初始残余应力的检测方法及其在薄壁叶片加工变形分析中的应用研究

Investigation on the Initial Residual Stress Detection Method and Its Application for Deformation Analysis in Machining Thin-Walled Blades

薄壁叶片是航空发动机的关键部件,在加工过程中极易发生剧烈的变形。已有的变形研究控制重点关注在减小切削力和加工残余应力(Machining‑induced residual stress,MIRS)这两方面。本文利用材料热处理和锻造过程中产生的初始残余应力(Initial residual stress,IRS)来减轻薄壁零件受切削力与加工残余应力影响所产生的变形。由于初始残余应力测量困难且具有破坏性,本文提出了一种初始残余应力逆辨识方法来测量Ti6Al4V的初始残余应力。与传统的初始残余应力测量方法相比,逆辨识方法更符合应力分布和叶片变形的分布趋势。为了研究和解耦初始残余应力、加工残余应力和切削力之间对加工变形影响的相互作用,针对钛合金直纹叶片为对象进行实验验证,并建立了有限元预测模型。在分析切削力与加工残余应力对变形的影响后,可以得到切削力占变形程度的46.17%,平均值为26.36μm,而加工残余应力占变形程度的53.83%,平均值为30.70μm。耦合初始残余应力后使得整体的变形减小,受加工残余应力影响的最大挠度变形从35.32μm降低到15.50μm,该分析为利用初始残余应力减小薄壁叶片加工变形提供了新的方法。

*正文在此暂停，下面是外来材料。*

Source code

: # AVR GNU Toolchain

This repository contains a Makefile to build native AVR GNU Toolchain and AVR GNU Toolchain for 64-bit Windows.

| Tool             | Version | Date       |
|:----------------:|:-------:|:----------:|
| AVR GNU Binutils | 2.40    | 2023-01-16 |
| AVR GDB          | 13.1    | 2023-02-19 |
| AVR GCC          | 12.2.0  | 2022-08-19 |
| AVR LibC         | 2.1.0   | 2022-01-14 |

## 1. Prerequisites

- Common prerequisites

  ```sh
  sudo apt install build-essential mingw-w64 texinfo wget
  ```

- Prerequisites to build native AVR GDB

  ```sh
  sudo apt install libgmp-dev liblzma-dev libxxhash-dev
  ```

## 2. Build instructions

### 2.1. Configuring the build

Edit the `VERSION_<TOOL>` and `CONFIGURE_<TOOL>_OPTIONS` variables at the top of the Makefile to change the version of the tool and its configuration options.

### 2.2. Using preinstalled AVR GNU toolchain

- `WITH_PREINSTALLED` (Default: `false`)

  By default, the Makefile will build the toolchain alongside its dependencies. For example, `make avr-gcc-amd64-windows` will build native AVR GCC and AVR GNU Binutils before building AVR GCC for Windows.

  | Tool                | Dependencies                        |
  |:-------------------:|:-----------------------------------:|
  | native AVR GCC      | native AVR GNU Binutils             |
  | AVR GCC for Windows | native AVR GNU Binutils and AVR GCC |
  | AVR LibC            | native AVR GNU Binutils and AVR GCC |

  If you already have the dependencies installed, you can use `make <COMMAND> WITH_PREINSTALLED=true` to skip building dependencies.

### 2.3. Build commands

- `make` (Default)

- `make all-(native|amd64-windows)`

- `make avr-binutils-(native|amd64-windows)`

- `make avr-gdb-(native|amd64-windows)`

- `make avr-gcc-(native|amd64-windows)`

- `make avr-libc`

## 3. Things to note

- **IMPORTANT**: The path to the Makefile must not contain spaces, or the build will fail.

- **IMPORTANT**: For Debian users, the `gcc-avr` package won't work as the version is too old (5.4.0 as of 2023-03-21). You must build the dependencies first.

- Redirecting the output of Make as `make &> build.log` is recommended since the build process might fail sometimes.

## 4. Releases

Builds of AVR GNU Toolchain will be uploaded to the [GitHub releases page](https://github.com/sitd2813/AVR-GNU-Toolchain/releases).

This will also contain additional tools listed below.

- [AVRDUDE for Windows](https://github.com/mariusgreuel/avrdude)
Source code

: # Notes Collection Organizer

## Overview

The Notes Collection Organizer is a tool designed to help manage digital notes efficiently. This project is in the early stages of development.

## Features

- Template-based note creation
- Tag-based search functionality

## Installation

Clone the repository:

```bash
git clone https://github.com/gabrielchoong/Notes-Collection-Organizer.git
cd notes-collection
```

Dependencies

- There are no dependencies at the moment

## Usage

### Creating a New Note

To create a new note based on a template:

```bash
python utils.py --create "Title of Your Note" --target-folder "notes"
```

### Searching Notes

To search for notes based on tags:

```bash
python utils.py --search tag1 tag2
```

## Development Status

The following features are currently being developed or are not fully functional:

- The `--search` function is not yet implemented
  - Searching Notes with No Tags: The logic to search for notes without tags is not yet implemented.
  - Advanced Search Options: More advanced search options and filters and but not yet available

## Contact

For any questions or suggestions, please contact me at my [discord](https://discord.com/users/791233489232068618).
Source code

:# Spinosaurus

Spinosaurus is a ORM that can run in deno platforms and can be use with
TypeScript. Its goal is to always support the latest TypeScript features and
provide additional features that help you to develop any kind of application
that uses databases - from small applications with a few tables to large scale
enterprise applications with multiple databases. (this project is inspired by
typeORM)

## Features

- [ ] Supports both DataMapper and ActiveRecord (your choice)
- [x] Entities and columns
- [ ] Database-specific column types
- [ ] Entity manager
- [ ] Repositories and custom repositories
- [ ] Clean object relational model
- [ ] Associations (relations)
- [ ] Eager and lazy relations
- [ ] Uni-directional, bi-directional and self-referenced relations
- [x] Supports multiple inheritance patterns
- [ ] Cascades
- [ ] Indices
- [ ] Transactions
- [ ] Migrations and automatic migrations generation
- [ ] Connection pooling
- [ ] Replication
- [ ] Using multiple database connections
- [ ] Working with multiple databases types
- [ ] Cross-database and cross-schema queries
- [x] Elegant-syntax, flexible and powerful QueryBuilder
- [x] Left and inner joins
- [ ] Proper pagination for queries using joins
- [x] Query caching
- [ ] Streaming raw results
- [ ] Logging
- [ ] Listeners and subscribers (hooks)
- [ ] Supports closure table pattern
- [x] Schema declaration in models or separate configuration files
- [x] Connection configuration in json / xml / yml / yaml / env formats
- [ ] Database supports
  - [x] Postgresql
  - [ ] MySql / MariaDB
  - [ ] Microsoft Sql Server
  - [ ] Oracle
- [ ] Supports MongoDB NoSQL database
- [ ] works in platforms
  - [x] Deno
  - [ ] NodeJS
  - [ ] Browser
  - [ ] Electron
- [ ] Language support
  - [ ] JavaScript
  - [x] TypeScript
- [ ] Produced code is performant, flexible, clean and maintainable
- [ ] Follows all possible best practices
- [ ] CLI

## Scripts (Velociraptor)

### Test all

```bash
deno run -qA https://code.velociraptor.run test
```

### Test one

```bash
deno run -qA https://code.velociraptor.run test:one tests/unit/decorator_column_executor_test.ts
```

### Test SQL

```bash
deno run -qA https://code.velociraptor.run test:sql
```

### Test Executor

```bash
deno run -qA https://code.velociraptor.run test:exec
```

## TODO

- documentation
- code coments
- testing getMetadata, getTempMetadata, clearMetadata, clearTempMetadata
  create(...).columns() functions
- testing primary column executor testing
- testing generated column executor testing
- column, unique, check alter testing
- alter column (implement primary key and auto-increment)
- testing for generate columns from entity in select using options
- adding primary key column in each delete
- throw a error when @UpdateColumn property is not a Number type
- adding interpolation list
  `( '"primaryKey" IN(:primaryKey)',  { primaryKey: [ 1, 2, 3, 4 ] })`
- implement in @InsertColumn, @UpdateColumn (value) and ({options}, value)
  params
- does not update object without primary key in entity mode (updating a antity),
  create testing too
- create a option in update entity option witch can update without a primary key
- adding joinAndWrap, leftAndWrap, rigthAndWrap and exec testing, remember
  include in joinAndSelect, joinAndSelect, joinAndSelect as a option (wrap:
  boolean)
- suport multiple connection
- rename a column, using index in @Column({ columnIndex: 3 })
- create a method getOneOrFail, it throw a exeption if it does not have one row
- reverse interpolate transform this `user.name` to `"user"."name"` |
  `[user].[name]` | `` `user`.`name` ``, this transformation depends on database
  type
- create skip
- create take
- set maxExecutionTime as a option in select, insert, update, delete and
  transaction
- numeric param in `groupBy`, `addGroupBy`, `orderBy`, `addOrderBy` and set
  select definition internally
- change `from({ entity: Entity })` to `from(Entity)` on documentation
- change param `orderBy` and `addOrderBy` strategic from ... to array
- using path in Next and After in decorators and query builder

The thin-walled blade is a crucial component of aero engines,which is highly susceptible to significant deformation during the machining process.Existing research on deformation control focuses on reducing cutting force and machining-induced residual stress(MIRS).The initial residual stress(IRS)generated in the process of heat treatment and forging is used to reduce the deformation of thin-walled parts under the influence of cutting force and MIRS.Because the IRS measurement is difficult and destructive,this paper proposes a reverse identification method of IRS to measure the IRS of Ti6Al4V.The proposed method is more consistent with the trend of stress and deformation distribution compared with the conventional method.To investigate and decouple the interplay between IRS,MIRS and cutting force on machining deformation,this study employs a curved blade for experimental validation and develops a finite element model to predict the deformation.It is found that cutting force accounts for 46.17%of the deformation with an average value of 26.36μm,while MIRS accounts for 53.83%with an average value of 30.70μm.Coupling IRS reduces MIRS maximum deflection deformation from 35.32μm to 15.50μm,which provides a new approach to optimize machining deformation through IRS distribution.